WORK TASK: How many lines below contain the word "freq"? Reply solely with the number.

TASK INPUT:
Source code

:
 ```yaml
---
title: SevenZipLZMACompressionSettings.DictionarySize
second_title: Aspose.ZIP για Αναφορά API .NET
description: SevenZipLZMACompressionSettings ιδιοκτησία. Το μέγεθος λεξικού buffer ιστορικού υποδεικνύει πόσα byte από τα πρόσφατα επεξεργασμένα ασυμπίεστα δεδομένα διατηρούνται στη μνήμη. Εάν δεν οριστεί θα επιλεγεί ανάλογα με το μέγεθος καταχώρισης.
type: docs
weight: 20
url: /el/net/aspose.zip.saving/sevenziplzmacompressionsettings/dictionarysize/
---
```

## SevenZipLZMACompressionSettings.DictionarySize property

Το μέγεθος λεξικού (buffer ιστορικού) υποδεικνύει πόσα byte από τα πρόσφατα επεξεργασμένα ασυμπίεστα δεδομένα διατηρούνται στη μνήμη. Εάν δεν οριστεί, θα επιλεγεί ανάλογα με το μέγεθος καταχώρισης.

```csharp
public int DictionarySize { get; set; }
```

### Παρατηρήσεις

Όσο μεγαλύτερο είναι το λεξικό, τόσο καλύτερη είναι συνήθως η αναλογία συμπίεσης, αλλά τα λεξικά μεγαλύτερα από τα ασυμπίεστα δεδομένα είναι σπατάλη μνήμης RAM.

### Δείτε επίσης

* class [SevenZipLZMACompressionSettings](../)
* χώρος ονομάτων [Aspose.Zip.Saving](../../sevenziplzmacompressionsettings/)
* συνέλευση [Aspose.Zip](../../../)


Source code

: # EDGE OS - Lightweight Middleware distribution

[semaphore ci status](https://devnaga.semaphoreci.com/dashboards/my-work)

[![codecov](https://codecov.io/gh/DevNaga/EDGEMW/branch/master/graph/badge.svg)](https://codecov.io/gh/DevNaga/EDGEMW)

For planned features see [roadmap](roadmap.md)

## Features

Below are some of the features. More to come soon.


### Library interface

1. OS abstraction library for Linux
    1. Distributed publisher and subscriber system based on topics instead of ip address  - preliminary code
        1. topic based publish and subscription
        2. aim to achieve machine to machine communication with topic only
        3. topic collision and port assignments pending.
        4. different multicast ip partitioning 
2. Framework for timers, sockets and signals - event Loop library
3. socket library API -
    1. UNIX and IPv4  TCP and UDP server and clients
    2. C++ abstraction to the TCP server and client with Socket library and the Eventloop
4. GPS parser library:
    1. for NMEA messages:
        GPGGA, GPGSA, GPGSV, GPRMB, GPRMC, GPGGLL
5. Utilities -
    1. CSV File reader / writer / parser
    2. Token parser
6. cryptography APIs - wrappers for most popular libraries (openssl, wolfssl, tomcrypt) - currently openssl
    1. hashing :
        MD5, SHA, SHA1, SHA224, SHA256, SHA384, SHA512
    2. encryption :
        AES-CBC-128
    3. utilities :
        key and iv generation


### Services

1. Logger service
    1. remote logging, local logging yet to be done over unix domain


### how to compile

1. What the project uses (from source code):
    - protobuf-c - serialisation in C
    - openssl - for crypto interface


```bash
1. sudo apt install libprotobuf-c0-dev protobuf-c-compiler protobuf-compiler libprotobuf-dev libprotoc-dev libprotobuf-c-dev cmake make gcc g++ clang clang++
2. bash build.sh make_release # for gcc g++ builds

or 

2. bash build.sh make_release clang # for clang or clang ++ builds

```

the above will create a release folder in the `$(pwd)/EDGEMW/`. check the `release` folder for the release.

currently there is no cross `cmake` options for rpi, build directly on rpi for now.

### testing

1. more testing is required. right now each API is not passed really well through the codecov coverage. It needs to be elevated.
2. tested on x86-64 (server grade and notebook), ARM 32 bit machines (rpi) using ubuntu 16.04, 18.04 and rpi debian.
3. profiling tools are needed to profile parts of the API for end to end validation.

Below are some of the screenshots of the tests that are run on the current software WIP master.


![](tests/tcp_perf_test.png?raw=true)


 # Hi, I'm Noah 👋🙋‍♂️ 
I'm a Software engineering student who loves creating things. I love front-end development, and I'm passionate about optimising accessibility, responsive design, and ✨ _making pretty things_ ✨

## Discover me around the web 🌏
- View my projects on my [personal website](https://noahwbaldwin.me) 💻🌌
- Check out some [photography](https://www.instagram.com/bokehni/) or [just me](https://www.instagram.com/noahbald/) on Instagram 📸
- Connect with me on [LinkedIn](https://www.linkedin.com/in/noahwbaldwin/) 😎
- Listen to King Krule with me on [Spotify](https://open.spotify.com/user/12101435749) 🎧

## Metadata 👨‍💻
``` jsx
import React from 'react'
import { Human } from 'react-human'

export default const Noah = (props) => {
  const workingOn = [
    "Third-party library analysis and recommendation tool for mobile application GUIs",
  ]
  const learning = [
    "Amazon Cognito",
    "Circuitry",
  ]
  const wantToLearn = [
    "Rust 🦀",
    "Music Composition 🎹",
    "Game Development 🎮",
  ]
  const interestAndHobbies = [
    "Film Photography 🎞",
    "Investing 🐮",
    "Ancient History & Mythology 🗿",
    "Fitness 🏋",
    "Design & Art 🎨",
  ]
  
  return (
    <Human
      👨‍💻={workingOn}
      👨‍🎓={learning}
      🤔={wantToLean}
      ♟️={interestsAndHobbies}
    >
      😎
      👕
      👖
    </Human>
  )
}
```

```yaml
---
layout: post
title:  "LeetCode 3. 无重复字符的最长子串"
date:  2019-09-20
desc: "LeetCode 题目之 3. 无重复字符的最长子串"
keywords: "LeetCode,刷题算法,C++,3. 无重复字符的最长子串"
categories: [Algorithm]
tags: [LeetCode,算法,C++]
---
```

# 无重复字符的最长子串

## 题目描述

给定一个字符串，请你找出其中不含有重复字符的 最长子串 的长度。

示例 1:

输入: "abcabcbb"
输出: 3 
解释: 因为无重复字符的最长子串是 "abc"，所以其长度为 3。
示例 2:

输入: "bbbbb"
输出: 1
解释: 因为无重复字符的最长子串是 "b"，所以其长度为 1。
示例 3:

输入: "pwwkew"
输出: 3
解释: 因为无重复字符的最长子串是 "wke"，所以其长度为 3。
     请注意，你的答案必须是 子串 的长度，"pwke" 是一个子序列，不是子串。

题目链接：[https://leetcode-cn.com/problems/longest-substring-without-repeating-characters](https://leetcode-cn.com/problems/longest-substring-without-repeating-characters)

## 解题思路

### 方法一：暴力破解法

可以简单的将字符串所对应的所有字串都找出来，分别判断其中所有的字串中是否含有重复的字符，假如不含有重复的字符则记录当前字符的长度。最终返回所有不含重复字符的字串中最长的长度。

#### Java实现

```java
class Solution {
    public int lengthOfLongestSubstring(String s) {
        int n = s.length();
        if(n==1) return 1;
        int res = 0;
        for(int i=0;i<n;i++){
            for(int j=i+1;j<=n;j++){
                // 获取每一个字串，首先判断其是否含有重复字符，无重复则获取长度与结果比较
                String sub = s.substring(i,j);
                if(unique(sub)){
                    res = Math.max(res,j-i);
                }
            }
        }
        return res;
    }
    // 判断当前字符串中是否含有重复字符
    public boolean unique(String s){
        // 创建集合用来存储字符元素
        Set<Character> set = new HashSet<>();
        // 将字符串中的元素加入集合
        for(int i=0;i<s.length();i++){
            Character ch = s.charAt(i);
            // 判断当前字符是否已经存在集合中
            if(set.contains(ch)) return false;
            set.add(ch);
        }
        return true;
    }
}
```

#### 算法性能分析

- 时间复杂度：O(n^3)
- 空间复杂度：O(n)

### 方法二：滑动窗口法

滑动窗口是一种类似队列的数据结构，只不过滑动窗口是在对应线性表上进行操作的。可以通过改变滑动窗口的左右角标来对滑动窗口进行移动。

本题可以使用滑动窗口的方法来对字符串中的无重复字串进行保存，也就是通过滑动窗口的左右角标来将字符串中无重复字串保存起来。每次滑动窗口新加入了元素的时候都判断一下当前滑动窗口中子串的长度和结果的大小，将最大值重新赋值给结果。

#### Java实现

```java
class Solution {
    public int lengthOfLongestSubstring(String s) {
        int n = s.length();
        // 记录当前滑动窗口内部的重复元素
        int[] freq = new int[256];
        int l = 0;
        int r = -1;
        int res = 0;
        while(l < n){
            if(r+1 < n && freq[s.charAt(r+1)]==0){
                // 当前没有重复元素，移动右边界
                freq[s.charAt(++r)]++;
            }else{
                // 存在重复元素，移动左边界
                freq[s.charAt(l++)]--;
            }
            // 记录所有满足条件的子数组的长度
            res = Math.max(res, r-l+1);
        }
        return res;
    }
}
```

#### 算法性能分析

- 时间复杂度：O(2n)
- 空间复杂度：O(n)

SOLUTION TO THE PROBLEM: 4